WHAT THE EXERCISE ASKS ->
Report the count of lines holding "Cloud" in the records, with no other words.

(Records contained in a dataset)
>>>>

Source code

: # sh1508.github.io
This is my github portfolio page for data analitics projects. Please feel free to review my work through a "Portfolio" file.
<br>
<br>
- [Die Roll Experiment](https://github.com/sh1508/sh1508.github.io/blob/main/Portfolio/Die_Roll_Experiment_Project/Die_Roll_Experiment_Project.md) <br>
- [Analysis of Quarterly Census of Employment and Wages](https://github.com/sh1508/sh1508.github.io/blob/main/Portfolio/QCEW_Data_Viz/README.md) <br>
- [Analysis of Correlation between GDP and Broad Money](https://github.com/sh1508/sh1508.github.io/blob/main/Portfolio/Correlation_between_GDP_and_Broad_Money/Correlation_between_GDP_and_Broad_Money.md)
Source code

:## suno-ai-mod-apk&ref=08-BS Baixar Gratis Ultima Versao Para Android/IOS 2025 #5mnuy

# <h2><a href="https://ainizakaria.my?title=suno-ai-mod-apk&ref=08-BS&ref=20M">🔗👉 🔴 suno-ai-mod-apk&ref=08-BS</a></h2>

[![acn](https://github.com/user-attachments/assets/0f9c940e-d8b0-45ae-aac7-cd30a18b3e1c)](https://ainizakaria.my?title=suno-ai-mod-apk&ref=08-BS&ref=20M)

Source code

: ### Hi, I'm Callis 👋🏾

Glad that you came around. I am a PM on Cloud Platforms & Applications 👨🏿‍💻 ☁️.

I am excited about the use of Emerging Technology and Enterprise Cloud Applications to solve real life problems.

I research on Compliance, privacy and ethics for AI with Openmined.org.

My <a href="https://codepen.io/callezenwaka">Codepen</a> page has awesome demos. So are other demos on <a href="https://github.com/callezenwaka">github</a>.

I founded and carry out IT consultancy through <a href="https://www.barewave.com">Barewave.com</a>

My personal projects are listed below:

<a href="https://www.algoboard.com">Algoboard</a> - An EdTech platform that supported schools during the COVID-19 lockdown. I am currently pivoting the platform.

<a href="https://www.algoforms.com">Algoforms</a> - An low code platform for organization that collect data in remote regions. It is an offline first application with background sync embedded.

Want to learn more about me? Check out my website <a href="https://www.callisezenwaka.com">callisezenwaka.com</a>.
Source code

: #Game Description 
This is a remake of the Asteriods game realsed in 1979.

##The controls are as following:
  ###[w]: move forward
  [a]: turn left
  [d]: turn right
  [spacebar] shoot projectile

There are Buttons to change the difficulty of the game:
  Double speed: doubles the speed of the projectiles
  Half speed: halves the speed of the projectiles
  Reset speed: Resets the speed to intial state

<<<<

TASK ANSWER ->
2